Заглядывая в мои глаза, где вовсю прыгали чертенята, она вспыхнула любопытством и удивлением. Людок знала, что я хулиганка и поняла, что есть подвох, но где, неизвестно. Я не могла её долго томить, саму уже распирало от предстоящего фейерверка.
— Смотрела фильм «Кудряшка Сью» с Белуши? – еле сдерживаясь, спросила я.
— Конечно, смотрела. Ещё вперёд тебя!
— Помнишь, как он говорил Сью: «Детка, улыбнись тёте на 25 долларов?»
 Людка засмеялась и закивала в такт вагону:
 – Ну и что?
Я взглядом показала на сына. Серьёзней был только Горбачёв на пленуме ЦК КПСС. И в кого он такой? Впрочем, в своём детстве я тоже проявляла чудеса не детской серьёзности, а его папу в семь лет, вообще, называли министром.
— Смотри, сейчас увидишь голливудский реплей! – с полным ощущением режиссёрского таланта внутри, пообещала сестре.
     Я внимательно посмотрела на сына  и внутренним посылом привлекла его внимание. Потом кивнула ему и улыбнулась, обнажая зубы от уха до уха. Я знала, что он мне ответит улыбкой, так происходило всегда. Но какой  не знала точно, у него их было несколько.

     Надо сказать с зубами мне повезло, они были крупные и крепкие от природы. Ещё года в двадцать два мне задали странный по моим меркам вопрос: «Это металлокерамика?» Я и словосочетаний таких тогда не знала, не то, что сами зубы. Не поверили, пришлось показывать все тридцать два. В глазах моих визави читалась неприкрытая зависть. Больше я ни с кем  на эту тему не спорила, но и в рот никого не пускала. Маме, глядя на её копну белокурых волос,  тоже не верили, что свои. Кто посмелее, подначивал её снять парик. Мама поначалу доказывала, дёргая себя за волосы, а потом просто стала всех отправлять, ну, вы знаете, куда Макар телят не гонял. А мне сказала:
— Дочк, не слушай никого. Это от зависти. Никому ничего больше не показывай. Пусть смотрят в свои рты.

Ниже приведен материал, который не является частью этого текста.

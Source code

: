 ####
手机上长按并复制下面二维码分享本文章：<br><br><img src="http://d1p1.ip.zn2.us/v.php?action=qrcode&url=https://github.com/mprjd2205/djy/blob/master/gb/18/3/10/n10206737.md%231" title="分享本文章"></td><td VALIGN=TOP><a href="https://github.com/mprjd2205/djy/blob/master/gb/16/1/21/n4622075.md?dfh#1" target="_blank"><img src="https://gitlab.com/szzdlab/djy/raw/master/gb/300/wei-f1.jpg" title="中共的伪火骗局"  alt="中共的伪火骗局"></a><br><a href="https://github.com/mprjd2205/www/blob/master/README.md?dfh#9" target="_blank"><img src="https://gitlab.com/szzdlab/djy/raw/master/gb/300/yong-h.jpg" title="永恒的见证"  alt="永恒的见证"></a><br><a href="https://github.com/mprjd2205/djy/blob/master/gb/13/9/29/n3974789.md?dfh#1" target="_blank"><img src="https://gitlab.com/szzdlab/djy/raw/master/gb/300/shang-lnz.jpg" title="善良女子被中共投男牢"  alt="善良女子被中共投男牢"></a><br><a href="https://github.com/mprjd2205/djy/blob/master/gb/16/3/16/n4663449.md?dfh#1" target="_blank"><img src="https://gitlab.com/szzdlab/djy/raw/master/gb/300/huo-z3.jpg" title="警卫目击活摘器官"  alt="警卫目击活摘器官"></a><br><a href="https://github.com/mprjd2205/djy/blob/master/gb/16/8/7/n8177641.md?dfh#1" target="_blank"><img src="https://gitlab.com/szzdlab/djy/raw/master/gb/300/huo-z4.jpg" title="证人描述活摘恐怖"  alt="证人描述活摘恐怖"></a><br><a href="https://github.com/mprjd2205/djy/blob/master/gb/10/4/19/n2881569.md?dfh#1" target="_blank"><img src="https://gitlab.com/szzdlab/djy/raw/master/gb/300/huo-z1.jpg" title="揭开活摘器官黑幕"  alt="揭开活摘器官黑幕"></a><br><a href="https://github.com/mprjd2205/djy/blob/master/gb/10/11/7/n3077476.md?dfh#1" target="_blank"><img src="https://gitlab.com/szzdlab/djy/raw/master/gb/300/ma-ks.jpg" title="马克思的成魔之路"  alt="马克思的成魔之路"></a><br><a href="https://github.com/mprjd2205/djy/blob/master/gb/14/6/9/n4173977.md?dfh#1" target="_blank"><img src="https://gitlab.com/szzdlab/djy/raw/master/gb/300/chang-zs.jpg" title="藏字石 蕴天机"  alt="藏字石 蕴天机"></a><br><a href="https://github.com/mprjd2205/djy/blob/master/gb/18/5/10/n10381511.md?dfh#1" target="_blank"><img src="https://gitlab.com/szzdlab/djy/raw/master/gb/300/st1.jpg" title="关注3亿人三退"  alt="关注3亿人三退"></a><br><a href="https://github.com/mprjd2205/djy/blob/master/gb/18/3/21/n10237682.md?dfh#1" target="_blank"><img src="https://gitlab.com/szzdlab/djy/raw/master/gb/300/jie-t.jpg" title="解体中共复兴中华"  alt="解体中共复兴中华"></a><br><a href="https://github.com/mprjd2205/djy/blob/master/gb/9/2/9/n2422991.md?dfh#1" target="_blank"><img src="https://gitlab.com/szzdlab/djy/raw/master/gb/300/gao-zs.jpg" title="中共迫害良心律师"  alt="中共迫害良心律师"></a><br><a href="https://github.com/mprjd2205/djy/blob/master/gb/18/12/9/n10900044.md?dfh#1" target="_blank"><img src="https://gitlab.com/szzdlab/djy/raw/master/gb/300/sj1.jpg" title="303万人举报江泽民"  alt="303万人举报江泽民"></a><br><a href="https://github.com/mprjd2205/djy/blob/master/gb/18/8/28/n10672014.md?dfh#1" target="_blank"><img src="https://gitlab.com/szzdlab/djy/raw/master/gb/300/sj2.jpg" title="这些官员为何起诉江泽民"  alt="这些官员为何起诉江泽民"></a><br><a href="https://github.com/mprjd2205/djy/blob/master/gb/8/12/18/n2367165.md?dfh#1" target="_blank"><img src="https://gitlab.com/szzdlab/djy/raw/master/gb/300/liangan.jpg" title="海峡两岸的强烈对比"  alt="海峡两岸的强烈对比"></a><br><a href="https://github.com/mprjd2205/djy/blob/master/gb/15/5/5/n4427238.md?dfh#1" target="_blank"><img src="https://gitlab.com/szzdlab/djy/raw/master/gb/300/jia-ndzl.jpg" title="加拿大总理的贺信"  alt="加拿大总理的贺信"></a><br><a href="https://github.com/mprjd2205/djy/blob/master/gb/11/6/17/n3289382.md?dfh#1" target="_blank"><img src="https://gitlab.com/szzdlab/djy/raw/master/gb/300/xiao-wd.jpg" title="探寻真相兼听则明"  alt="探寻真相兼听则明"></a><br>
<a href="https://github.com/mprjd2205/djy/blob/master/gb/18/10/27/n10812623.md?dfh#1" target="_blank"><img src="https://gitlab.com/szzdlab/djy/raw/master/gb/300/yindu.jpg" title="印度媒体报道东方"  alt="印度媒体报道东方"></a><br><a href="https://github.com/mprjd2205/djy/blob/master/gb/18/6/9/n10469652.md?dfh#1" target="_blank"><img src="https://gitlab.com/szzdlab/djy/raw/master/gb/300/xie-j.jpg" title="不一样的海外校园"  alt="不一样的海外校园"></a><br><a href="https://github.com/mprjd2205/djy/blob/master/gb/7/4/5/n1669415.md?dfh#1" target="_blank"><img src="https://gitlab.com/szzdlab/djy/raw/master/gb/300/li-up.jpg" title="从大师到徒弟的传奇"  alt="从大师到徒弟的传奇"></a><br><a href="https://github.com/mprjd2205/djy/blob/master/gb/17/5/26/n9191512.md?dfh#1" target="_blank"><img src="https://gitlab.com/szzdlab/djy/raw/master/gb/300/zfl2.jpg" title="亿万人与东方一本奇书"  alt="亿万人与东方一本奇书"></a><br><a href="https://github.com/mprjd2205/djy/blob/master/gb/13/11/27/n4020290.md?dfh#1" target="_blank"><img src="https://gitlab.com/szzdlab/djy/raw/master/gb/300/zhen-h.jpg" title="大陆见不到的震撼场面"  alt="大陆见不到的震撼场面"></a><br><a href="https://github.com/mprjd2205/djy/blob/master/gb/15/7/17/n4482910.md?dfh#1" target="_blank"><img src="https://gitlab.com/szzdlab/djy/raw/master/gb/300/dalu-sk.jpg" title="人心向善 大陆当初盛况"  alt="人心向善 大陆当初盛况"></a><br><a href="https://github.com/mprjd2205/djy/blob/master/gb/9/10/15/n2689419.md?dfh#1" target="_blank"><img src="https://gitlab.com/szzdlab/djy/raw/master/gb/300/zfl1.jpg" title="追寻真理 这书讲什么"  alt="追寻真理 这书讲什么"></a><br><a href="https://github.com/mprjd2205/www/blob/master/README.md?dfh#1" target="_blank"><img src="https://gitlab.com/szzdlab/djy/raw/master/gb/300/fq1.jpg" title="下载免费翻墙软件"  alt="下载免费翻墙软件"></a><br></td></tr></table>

       Моя мама не была воспитана, как «леди», она была  конкретной, смелой и хулиганистой. При этом сердце её было весёлым, добрым и нежным. Возможно, его она и защищала всю жизнь, даже от себя самой.
    Так вот. У меня была красивая улыбка, а у моего маленького сына ещё краше. Он улыбался от уха до уха, обнажая все свои крупнющие белоснежные зубки. Делал он это так искренне и от души, что улыбка, если держалась долго, переходила в смех. При этом он высоко поднимал брови, округляя удивлённые глаза. Они загорались, вспыхивая яркими искорками и в моём сердце, да и у всех, кто это видел, разливалось внутри тепло. Он улыбался и личиком, и сердцем, и душой.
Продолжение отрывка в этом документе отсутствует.